Figure 4.6 The First Dialog Box When Setting Up a Query in Access
This dialog box is used to select the table or tables, and also perhaps queries that will be used in the current query. Click Add and then Close to add the tblInvoicesPaid table to the top pane of the Query window. The first data profile stratum is for the large positive numbers, being amounts greater than or equal to 10. We need the count and the sum of these amounts. The first step in the query is to drag the Amount field from the table tblInvoicesPaid in the top pane of the Query window to the grid on the bottom pane of the Query window. This is done by highlighting the Amount field and dragging it down to the lower part of the Query window.
The Amount field needs to be dragged to the Query grid three times. Amount can also be moved to the Query grid by highlighting the field in the top part of the Query window and then double-clicking on Amount. The Access functions that we need (Count, Sum, and Where) only become visible in the lower pane of the Query grid after we click the Totals button (with the Greek sigma letter) using Design→Show/Hide→Totals.
Figure 4.7 The Query Window with the Fields Selected and the Total Row Activated
Figure 4.7 shows that the fields have been selected and the Total row has been activated. The default command for the Total row is Group By and the data profile does not require a Group By command, but rather Count, Sum, and Where. The drop-down lists in the Totals row are used to select Count, Sum, and Where. For the first stratum we also need to insert the criteria >=10. The competed query grid, after saving the query as qryDataProfile, is shown in Figure 4.8. The three-letter prefix qry tells other Access users that the object is a query. Each of the descriptive words in the query name should be capitalized. There should not be any spaces in the query name.
Figure 4.8 The Completed Query for the First Stratum of the Data Profile
The completed query grid is shown in Figure 4.8. The query is run by clicking the Run button. This button is found at Design→Results→Run. The Run button has a large red exclamation point that makes it easy to see. The query results are shown in Figure 4.9.
Figure 4.9 The Results of Running the First Data Profile Query
It is usually necessary to widen the default column widths to see the full field names. The results tell us that the count of the amounts greater than or equal to 10 was 177,763 records, and the sum of the amounts greater than or equal to 10 was $492,913,582.26. We cannot format the output to a neatly comma delimited number of “177,763” after the query has run. All formatting must be done in the query Design View before running the query. The next step is to copy these results to the Excel template. The easiest way to do this is to highlight each result (separately) and to right-click and to use Copy and Paste. The Paste step in the Excel template is shown in Figure 4.10.
Figure 4.10 Pasting the Access Results into the Excel Template
The Copy and Paste routine must be done for each of the 14 calculated values in the data profile (two calculated values per query). The other strata of the data profile have different bounds and different results and need to be calculated using a slightly different query. To get back to the Design View, right click on the qryDataProfile tab and select Design View. Once you are back in Design View, the only change that needs to be made for each strata is to change the Criteria. The Criteria for the next stratum is shown in Figure 4.11.

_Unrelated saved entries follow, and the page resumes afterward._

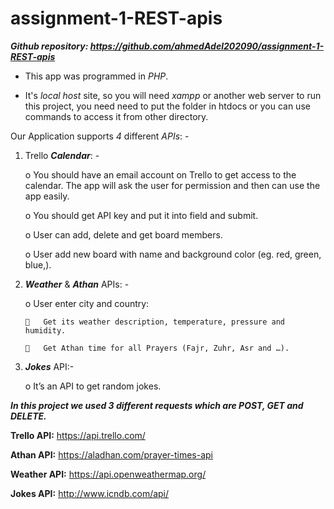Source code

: # assignment-1-REST-apis


***Github repository: https://github.com/ahmedAdel202090/assignment-1-REST-apis***
     
- This app was programmed in *PHP*.

- It's *local host* site, so you will need *xampp* or another web server to run this project, you need need to put the folder in htdocs or you can use commands to access it from other directory.

Our Application supports *4* different *APIs*: -
     
1.	Trello ***Calendar***: -

    o	You should have an email account on Trello to get access to the calendar. The app will ask the user for permission and then can           use the app easily.

    o	You should get API key and put it into field and submit.

    o	 User can add, delete and get board members.

    o	User add new board with name and background color (eg. red, green, blue,).

2.	***Weather*** & ***Athan*** APIs: -

    o	User enter city and country:

        	Get its weather description, temperature, pressure and humidity.

        	Get Athan time for all Prayers (Fajr, Zuhr, Asr and …).

3.	***Jokes*** API:-

    o	It’s an API to get random jokes.

***In this project we used 3 different requests which are *POST*, *GET* and *DELETE*.***

**Trello API:** https://api.trello.com/

**Athan API:** https://aladhan.com/prayer-times-api

**Weather API:** https://api.openweathermap.org/

**Jokes API:** http://www.icndb.com/api/

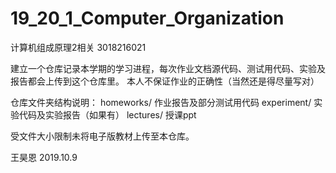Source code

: # 19_20_1_Computer_Organization
计算机组成原理2相关
3018216021

建立一个仓库记录本学期的学习进程，每次作业文档源代码、测试用代码、实验及报告都会上传到这个仓库里。
本人不保证作业的正确性（当然还是得尽量写对）

仓库文件夹结构说明：
homeworks/           作业报告及部分测试用代码
experiment/          实验代码及实验报告（如果有）
lectures/            授课ppt

受文件大小限制未将电子版教材上传至本仓库。

王昊恩
2019.10.9
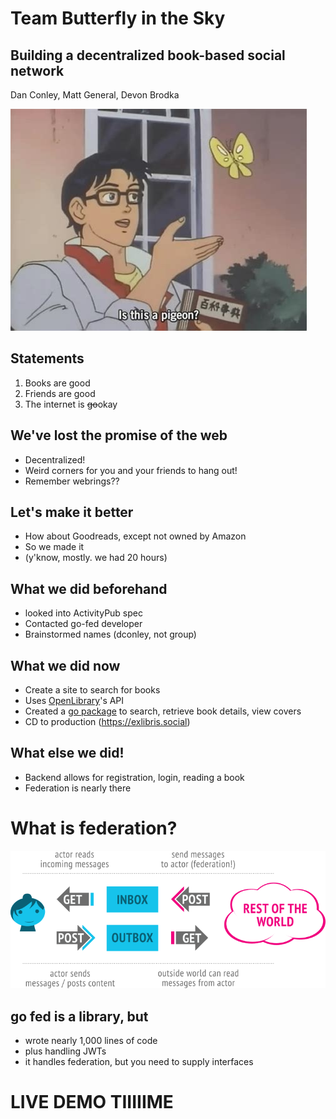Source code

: # Team Butterfly in the Sky
## Building a decentralized book-based social network
Dan Conley, Matt General, Devon Brodka


![is this a pigeon](pigeon.jpeg)



## Statements
1. Books are good
2. Friends are good
3. The internet is ~~go~~okay


## We've lost the promise of the web
* Decentralized!
* Weird corners for you and your friends to hang out!
* Remember webrings??


## Let's make it better
* How about Goodreads, except not owned by Amazon
* So we made it
* (y'know, mostly. we had 20 hours)



## What we did beforehand
* looked into ActivityPub spec
* Contacted go-fed developer
* Brainstormed names (dconley, not group)



## What we did now
* Create a site to search for books
* Uses [OpenLibrary](https://openlibrary.org/)'s API
* Created a [go package](https://github.com/exlibris-fed/openlibrary-go) to search, retrieve book details, view covers
* CD to production (https://exlibris.social)


## What else we did!
* Backend allows for registration, login, reading a book
* Federation is nearly there



# What is federation?
![ap](ap.png)



## go fed is a library, but
* wrote nearly 1,000 lines of code
* plus handling JWTs
* it handles federation, but you need to supply interfaces



# LIVE DEMO TIIIIIME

Figure 4.11 The Criteria for the Second Stratum in the Data Profile
In Access “Between 0.01 And 9.99” means all numbers in the interval including 0.01 and 9.99. In everyday English we would use the words “from 0.01 to 9.99” to mean inclusive of 0.01 and 9.99. After the query in Figure 4.11 is run, the same Copy and Paste routine should be followed to copy the results to the Excel template. The query can be reused for the remaining five strata and the criteria for these strata are shown below:
= 0
Between −0.01 And −9.99
< = −10
Between 0.01 And 50
> = 100000
The “Count-Sum-Where” query can be adapted to a number of useful situations. Functions other than Count and Sum could be used. For example, we might be interested in the average (Avg), the minimum (Min), or the Maximum (Max) for various ranges. If you require these statistics for the whole data table then the Criteria row should be left blank. We could only show some of our results and the check boxes in the Show row give us some options here. This section gives some good practice in using Access to calculate statistics for various strata. A shortcut using SQL and a Union query is shown in the next section.

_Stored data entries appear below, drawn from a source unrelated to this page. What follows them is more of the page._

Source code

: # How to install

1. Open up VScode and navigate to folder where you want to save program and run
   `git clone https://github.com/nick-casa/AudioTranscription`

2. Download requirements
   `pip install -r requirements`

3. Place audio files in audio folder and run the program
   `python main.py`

Preparing the Data Profile Using a Union Query
In the previous section we used a somewhat tedious approach using seven Access queries together with Copy and Paste to prepare the data profile. In this section all seven queries will be combined to form one data profile query. To start we will make a copy of qryDataProfile and call it qryDataProfileAll. This is done by right-clicking qryDataProfile and choosing Copy as is shown in Figure 4.12.
Figure 4.12 Making a Copy of an Existing and Saved Query
The first step in making an exact copy of the data profile query is shown in Figure 4.12. After clicking Copy you now need to click Paste. At the prompt, name the new query, qryDataProfileAll.
You now have two queries in your Queries group. Right click on qryDataProfileAll and open the query in Design View to show the familiar query grid. We are now going to enter the world of SQL (Structured Query Language) by using a right click on the query title (qryDataProfileAll) and then choosing SQL View. The SQL View screen is shown in Figure 4.13.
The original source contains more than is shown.